Running an electric vehicle (EV) can cost more than 24p per mile, while a diesel vehicle is 12.5p.
It costs as much as 80p per kilowatt hour to charge an EV using a rapid or ultra-rapid device on the roadside, according to data from the app ZapMap.
A typical electric car will travel 3.3 miles for every kWh of electricity used, meaning rapid and ultra-rapid chargers currently cost the equivalent of 24.1p per mile, calculations by The Times suggest.
Slower chargers cost 16.4p per mile.
This is about double the average diesel car, which will do 43 miles per gallon, resulting in a cost of 12.5p per mile at current prices. A typical petrol car costs 14.5p per mile, according to the analysis.

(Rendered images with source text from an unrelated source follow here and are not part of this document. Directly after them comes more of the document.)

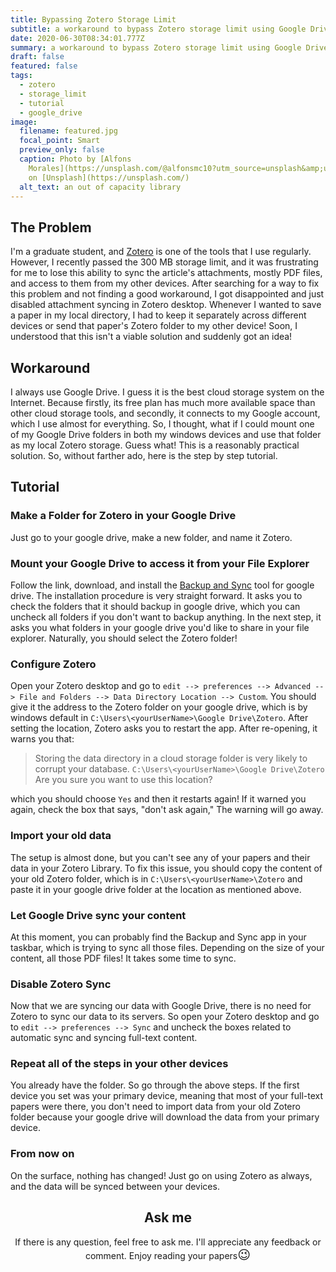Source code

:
 ```yaml
---
title: Bypassing Zotero Storage Limit
subtitle: a workaround to bypass Zotero storage limit using Google Drive
date: 2020-06-30T08:34:01.777Z
summary: a workaround to bypass Zotero storage limit using Google Drive
draft: false
featured: false
tags:
  - zotero
  - storage_limit
  - tutorial
  - google_drive
image:
  filename: featured.jpg
  focal_point: Smart
  preview_only: false
  caption: Photo by [Alfons
    Morales](https://unsplash.com/@alfonsmc10?utm_source=unsplash&amp;utm_medium=referral&amp;utm_content=creditCopyText)
    on [Unsplash](https://unsplash.com/)
  alt_text: an out of capacity library
---
```

## The Problem
I'm a graduate student, and [Zotero](https://www.zotero.org/) is one of the tools that I use regularly. However, I recently passed the 300 MB storage limit, and it was frustrating for me to lose this ability to sync the article's attachments, mostly PDF files, and access to them from my other devices. After searching for a way to fix this problem and not finding a good workaround, I got disappointed and just disabled attachment syncing in Zotero desktop. Whenever I wanted to save a paper in my local directory, I had to keep it separately across different devices or send that paper's Zotero folder to my other device! Soon, I understood that this isn't a viable solution and suddenly got an idea!

## Workaround
I always use Google Drive. I guess it is the best cloud storage system on the Internet. Because firstly, its free plan has much more available space than other cloud storage tools, and secondly, it connects to my Google account, which I use almost for everything. So, I thought, what if I could mount one of my Google Drive folders in both my windows devices and use that folder as my local Zotero storage. Guess what! This is a reasonably practical solution. So, without farther ado, here is the step by step tutorial.

## Tutorial

### Make a Folder for Zotero in your Google Drive
Just go to your google drive, make a new folder, and name it Zotero.

### Mount your Google Drive to access it from your File Explorer
Follow the link, download, and install the [Backup and Sync](https://www.google.com/drive/download/) tool for google drive. The installation procedure is very straight forward. It asks you to check the folders that it should backup in google drive, which you can uncheck all folders if you don't want to backup anything. In the next step, it asks you what folders in your google drive you'd like to share in your file explorer. Naturally, you should select the Zotero folder!

### Configure Zotero
Open your Zotero desktop and go to `edit --> preferences --> Advanced --> File and Folders --> Data Directory Location --> Custom`. You should give it the address to the Zotero folder on your google drive, which is by windows default in `C:\Users\<yourUserName>\Google Drive\Zotero`. After setting the location, Zotero asks you to restart the app. After re-opening, it warns you that:

> Storing the data directory in a cloud storage folder is very likely to corrupt your database.
> `C:\Users\<yourUserName>\Google Drive\Zotero`
> Are you sure you want to use this location?

which you should choose `Yes` and then it restarts again! If it warned you again, check the box that says, "don't ask again," The warning will go away.

### Import your old data
The setup is almost done, but you can't see any of your papers and their data in your Zotero Library. To fix this issue, you should copy the content of your old Zotero folder, which is in `C:\Users\<yourUserName>\Zotero` and paste it in your google drive folder at the location as mentioned above.

### Let Google Drive sync your content
At this moment, you can probably find the Backup and Sync app in your taskbar, which is trying to sync all those files. Depending on the size of your content, all those PDF files! It takes some time to sync.

### Disable Zotero Sync
Now that we are syncing our data with Google Drive, there is no need for Zotero to sync our data to its servers. So open your Zotero desktop and go to `edit --> preferences --> Sync` and uncheck the boxes related to automatic sync and syncing full-text content.

### Repeat all of the steps in your other devices
You already have the folder. So go through the above steps. If the first device you set was your primary device, meaning that most of your full-text papers were there, you don't need to import data from your old Zotero folder because your google drive will download the data from your primary device.

### From now on
On the surface, nothing has changed! Just go on using Zotero as always, and the data will be synced between your devices.

<h2 align="center">Ask me</h2>
<p align="center">If there is any question, feel free to ask me. I'll appreciate any feedback or comment. Enjoy reading your papers<span style='font-size:20px;'>&#128521;</span></p>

A return journey from London to Penzance would cost £148 in an electric car using rapid chargers, The Times said, compared with £77 in a diesel car and £89 using petrol.
It added that at-home charging is much cheaper, at less than a third of the price of the average rapid charger.

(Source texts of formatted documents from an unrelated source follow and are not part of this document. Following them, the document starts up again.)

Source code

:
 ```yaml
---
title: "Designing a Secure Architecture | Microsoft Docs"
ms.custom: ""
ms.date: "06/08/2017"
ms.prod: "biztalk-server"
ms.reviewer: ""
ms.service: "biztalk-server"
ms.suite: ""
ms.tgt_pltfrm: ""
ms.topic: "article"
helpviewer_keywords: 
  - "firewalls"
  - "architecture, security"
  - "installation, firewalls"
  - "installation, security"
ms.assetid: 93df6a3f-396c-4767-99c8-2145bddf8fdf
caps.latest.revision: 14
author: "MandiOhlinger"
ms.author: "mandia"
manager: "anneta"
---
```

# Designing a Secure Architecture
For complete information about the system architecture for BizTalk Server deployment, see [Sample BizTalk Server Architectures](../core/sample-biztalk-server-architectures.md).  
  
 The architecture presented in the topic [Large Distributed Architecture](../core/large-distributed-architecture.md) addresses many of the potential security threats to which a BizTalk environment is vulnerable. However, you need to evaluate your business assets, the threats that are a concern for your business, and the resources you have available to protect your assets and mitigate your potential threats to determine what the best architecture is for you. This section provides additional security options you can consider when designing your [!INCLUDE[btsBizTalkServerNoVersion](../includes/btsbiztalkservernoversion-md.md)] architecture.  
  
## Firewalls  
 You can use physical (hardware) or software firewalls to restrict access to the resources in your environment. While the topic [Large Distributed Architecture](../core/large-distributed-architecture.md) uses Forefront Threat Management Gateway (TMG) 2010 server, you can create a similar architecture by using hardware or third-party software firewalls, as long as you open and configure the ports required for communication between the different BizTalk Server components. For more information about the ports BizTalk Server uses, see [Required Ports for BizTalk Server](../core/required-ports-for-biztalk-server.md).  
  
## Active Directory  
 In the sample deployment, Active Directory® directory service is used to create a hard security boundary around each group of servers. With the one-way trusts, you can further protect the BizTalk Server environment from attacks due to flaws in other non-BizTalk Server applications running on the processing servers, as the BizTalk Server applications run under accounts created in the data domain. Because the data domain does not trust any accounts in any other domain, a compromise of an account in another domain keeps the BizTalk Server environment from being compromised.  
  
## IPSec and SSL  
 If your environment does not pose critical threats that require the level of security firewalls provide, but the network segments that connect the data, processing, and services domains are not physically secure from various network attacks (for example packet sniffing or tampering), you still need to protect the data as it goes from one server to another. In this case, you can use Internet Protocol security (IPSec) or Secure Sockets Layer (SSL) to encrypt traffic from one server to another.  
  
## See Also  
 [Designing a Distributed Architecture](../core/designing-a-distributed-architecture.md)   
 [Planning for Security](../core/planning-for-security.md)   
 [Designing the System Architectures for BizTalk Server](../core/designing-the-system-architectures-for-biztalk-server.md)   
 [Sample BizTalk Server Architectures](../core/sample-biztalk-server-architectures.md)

https://www.telegraph.co.uk/news/2024/09/20/electric-cars-cost-double-petrol-diesel-2024/
Once again the Telegraph ignores the issue of fuel duties, which make up nearly a half of the cost of filling up with petrol and diesel.
Sooner or later EV drivers will have to pay tax too. In effect this means that the real running cost of EVs, using public chargers, is four times as expensive.
Even home charging barely works out any cheaper.
But that is not the real issue. The millions of drivers without offstreet parking are going to be paying through the nose. Indeed, this cost, the cost of buying an EV, along with the sheer hassle of queuing up at chargers will probably make owning a car an impossibility for many people.